**Activity:**
Among the lines below, count those that include "system", and state the count alone.

**Data records:**
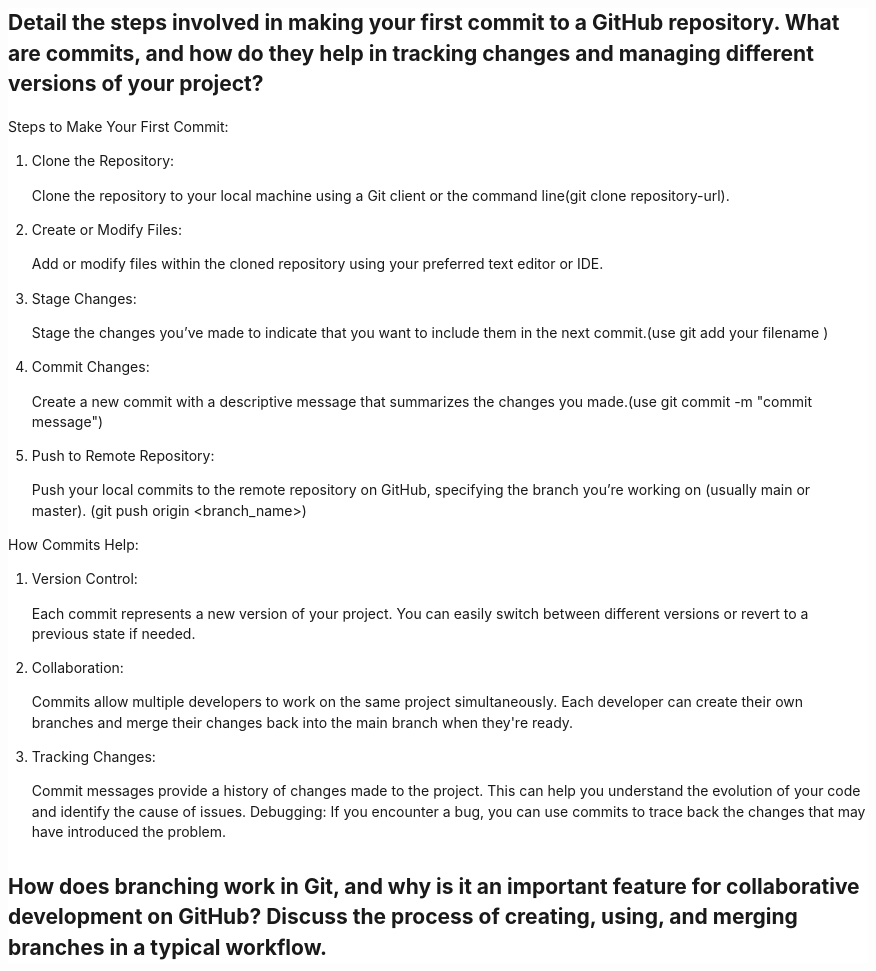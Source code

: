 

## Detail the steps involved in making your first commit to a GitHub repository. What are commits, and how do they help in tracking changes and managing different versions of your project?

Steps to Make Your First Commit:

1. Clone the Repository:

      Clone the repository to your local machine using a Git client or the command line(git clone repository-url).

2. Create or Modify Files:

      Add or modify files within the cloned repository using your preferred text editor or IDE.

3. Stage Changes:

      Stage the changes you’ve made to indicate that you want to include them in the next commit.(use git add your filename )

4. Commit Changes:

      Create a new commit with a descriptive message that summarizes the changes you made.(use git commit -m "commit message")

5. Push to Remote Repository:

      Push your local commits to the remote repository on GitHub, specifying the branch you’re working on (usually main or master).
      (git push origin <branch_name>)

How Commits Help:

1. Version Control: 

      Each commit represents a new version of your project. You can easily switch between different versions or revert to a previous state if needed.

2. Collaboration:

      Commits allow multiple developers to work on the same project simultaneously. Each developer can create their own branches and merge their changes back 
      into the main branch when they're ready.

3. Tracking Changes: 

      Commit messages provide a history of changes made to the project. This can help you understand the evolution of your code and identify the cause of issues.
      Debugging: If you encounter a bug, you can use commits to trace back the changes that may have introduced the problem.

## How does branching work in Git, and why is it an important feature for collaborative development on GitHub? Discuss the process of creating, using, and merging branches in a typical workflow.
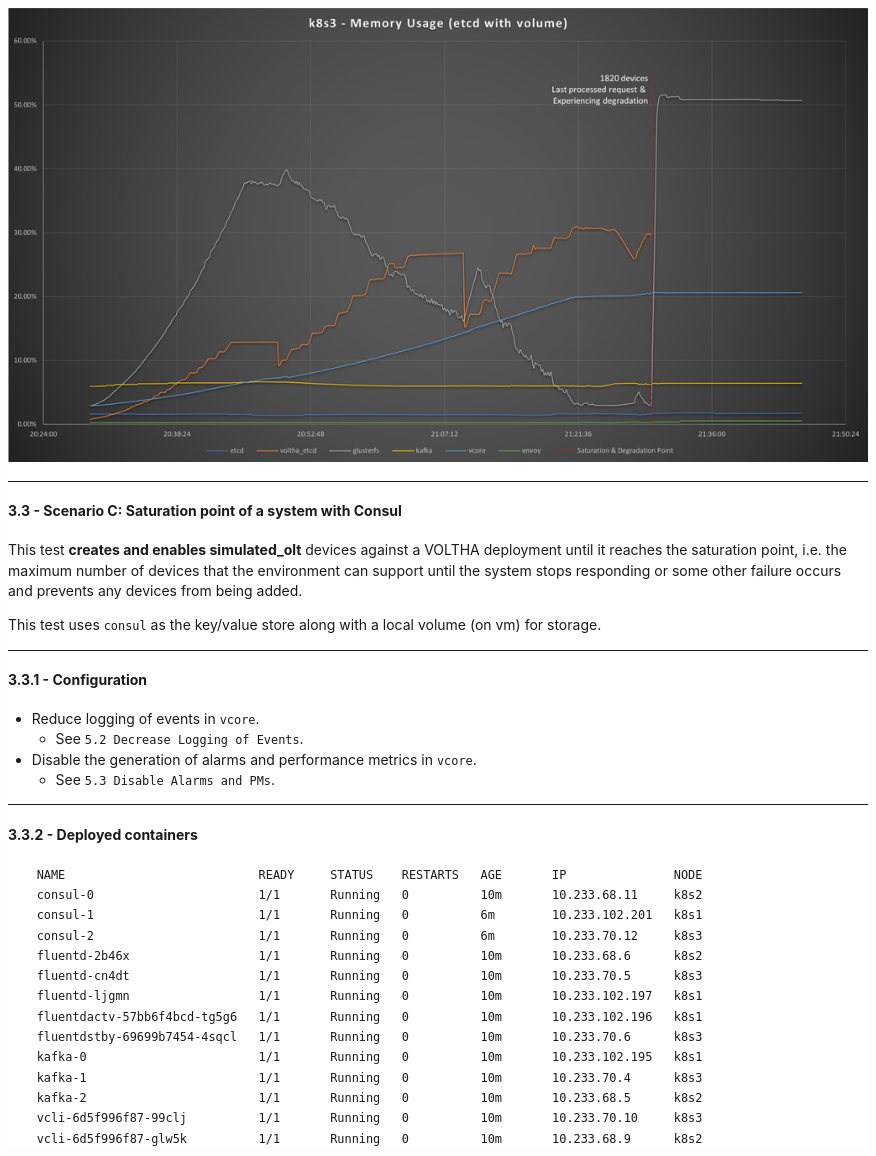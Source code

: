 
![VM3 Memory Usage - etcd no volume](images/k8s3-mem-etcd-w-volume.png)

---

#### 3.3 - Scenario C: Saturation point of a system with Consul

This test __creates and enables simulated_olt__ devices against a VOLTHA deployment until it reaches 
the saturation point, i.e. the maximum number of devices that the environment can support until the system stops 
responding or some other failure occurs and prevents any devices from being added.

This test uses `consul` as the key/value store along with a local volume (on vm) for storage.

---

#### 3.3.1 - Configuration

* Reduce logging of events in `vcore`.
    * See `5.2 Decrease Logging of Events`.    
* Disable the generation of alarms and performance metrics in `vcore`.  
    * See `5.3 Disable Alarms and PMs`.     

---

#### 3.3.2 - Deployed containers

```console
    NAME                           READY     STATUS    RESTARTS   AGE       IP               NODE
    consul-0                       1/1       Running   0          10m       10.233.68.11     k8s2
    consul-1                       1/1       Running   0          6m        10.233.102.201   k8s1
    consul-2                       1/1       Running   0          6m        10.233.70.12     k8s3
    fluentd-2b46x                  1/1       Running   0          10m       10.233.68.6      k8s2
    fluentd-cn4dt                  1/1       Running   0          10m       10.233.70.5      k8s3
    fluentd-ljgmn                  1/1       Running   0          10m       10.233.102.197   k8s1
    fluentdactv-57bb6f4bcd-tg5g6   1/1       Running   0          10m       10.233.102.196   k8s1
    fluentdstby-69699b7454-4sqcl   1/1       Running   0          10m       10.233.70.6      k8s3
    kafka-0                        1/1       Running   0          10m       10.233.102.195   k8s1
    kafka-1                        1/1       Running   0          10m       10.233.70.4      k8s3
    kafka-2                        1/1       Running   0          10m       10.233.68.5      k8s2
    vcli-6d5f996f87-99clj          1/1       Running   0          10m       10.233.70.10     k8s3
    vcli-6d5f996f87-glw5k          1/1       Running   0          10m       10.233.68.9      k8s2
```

**Problem solution:**
2